Neath Port Talbot has traditionally been associated with heavy industry and mining but also has a spectacular variety and quality of biodiversity with these varied habitats making Neath Port Talbot well known for its waterfalls, country parks and seafront. Recreational activities here include glamping, walking and mountain biking. Easy access to these improves health and well-being while boosting the economy.
And despite being known for its industry, Neath Port Talbot has been identified as the local authority area with the greatest percentage of woodland cover in Britain, according to recent figures from the Office for National Statistics (ONS). The accolade follows research last year by aerial survey experts Bluesky International which showed Neath Port Talbot had by far the highest percentage of tree cover in Wales and was among the top ten in the UK for tree cover – even beating the New Forest.
Cllr Annette Wingrave, Neath Port Talbot Council’s Cabinet Member for Regeneration and Sustainable Development, said in an introduction to the new BDP (Drawn up by the council’s Countryside and Wildlife Team): ”Neath Port Talbot has a diversity of habitats, from the coast, through river valley floors, woodland covered valley sides and onto hilltop moorland.
“This allows the county to be home to many varieties of species. It is a special place for biodiversity and I feel privileged to work and live in such an incredible area. This plan demonstrates how we fulfil that duty. It will act as a driver for conservation activities throughout Neath Port Talbot.”
Habitats in Neath Port Talbot include:
- Peatland and bogs – peat soils capture and store atmospheric carbon dioxide.

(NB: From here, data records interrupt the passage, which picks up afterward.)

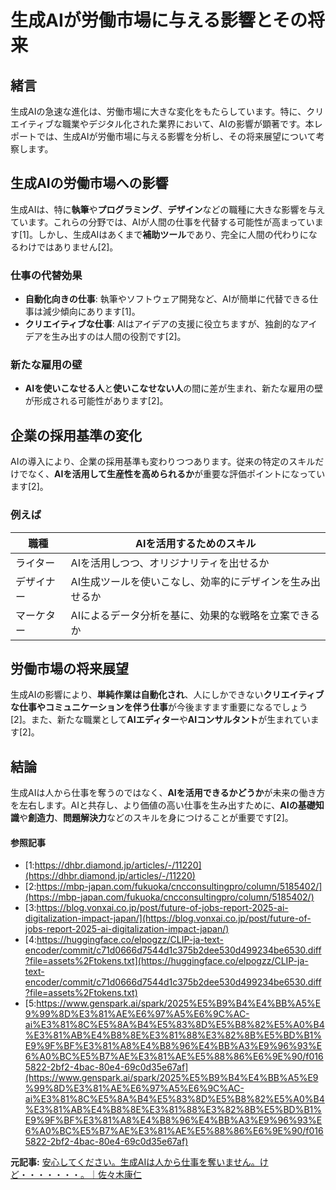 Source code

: # 生成AIが労働市場に与える影響とその将来

## 緒言

生成AIの急速な進化は、労働市場に大きな変化をもたらしています。特に、クリエイティブな職業やデジタル化された業界において、AIの影響が顕著です。本レポートでは、生成AIが労働市場に与える影響を分析し、その将来展望について考察します。

## 生成AIの労働市場への影響

生成AIは、特に**執筆**や**プログラミング**、**デザイン**などの職種に大きな影響を与えています。これらの分野では、AIが人間の仕事を代替する可能性が高まっています[1]。しかし、生成AIはあくまで**補助ツール**であり、完全に人間の代わりになるわけではありません[2]。

### 仕事の代替効果

- **自動化向きの仕事**: 執筆やソフトウェア開発など、AIが簡単に代替できる仕事は減少傾向にあります[1]。
- **クリエイティブな仕事**: AIはアイデアの支援に役立ちますが、独創的なアイデアを生み出すのは人間の役割です[2]。

### 新たな雇用の壁

- **AIを使いこなせる人**と**使いこなせない人**の間に差が生まれ、新たな雇用の壁が形成される可能性があります[2]。

## 企業の採用基準の変化

AIの導入により、企業の採用基準も変わりつつあります。従来の特定のスキルだけでなく、**AIを活用して生産性を高められるか**が重要な評価ポイントになっています[2]。

### 例えば

| 職種 | AIを活用するためのスキル |
| --- | --- |
| ライター | AIを活用しつつ、オリジナリティを出せるか |
| デザイナー | AI生成ツールを使いこなし、効率的にデザインを生み出せるか |
| マーケター | AIによるデータ分析を基に、効果的な戦略を立案できるか |

## 労働市場の将来展望

生成AIの影響により、**単純作業は自動化され**、人にしかできない**クリエイティブな仕事やコミュニケーションを伴う仕事**が今後ますます重要になるでしょう[2]。また、新たな職業として**AIエディター**や**AIコンサルタント**が生まれています[2]。

## 結論

生成AIは人から仕事を奪うのではなく、**AIを活用できるかどうか**が未来の働き方を左右します。AIと共存し、より価値の高い仕事を生み出すために、**AIの基礎知識**や**創造力**、**問題解決力**などのスキルを身につけることが重要です[2]。

#### 参照記事
- [1:https://dhbr.diamond.jp/articles/-/11220](https://dhbr.diamond.jp/articles/-/11220)
- [2:https://mbp-japan.com/fukuoka/cncconsultingpro/column/5185402/](https://mbp-japan.com/fukuoka/cncconsultingpro/column/5185402/)
- [3:https://blog.vonxai.co.jp/post/future-of-jobs-report-2025-ai-digitalization-impact-japan/](https://blog.vonxai.co.jp/post/future-of-jobs-report-2025-ai-digitalization-impact-japan/)
- [4:https://huggingface.co/elpogzz/CLIP-ja-text-encoder/commit/c71d0666d7544d1c375b2dee530d499234be6530.diff?file=assets%2Ftokens.txt](https://huggingface.co/elpogzz/CLIP-ja-text-encoder/commit/c71d0666d7544d1c375b2dee530d499234be6530.diff?file=assets%2Ftokens.txt)
- [5:https://www.genspark.ai/spark/2025%E5%B9%B4%E4%BB%A5%E9%99%8D%E3%81%AE%E6%97%A5%E6%9C%AC-ai%E3%81%8C%E5%8A%B4%E5%83%8D%E5%B8%82%E5%A0%B4%E3%81%AB%E4%B8%8E%E3%81%88%E3%82%8B%E5%BD%B1%E9%9F%BF%E3%81%A8%E4%B8%96%E4%BB%A3%E9%96%93%E6%A0%BC%E5%B7%AE%E3%81%AE%E5%88%86%E6%9E%90/f0165822-2bf2-4bac-80e4-69c0d35e67af](https://www.genspark.ai/spark/2025%E5%B9%B4%E4%BB%A5%E9%99%8D%E3%81%AE%E6%97%A5%E6%9C%AC-ai%E3%81%8C%E5%8A%B4%E5%83%8D%E5%B8%82%E5%A0%B4%E3%81%AB%E4%B8%8E%E3%81%88%E3%82%8B%E5%BD%B1%E9%9F%BF%E3%81%A8%E4%B8%96%E4%BB%A3%E9%96%93%E6%A0%BC%E5%B7%AE%E3%81%AE%E5%88%86%E6%9E%90/f0165822-2bf2-4bac-80e4-69c0d35e67af)


**元記事:** [安心してください。生成AIは人から仕事を奪いません。けど・・・・・・・。｜佐々木康仁](https://mbp-japan.com/fukuoka/cncconsultingpro/column/5185402/)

This can be held in the soil permanently when the soil is in good condition.
- Saltmarsh on the coast – helps dissipate wave action and high tides to prevent flooding and erosion.
- Species rich grasslands – provide essential habitat and connectivity for pollinators and food for livestock.
- Woodlands – help clean the air of pollutants, provide flood alleviation, reduce the heat island effect in urban environments, provide oxygen and timber products.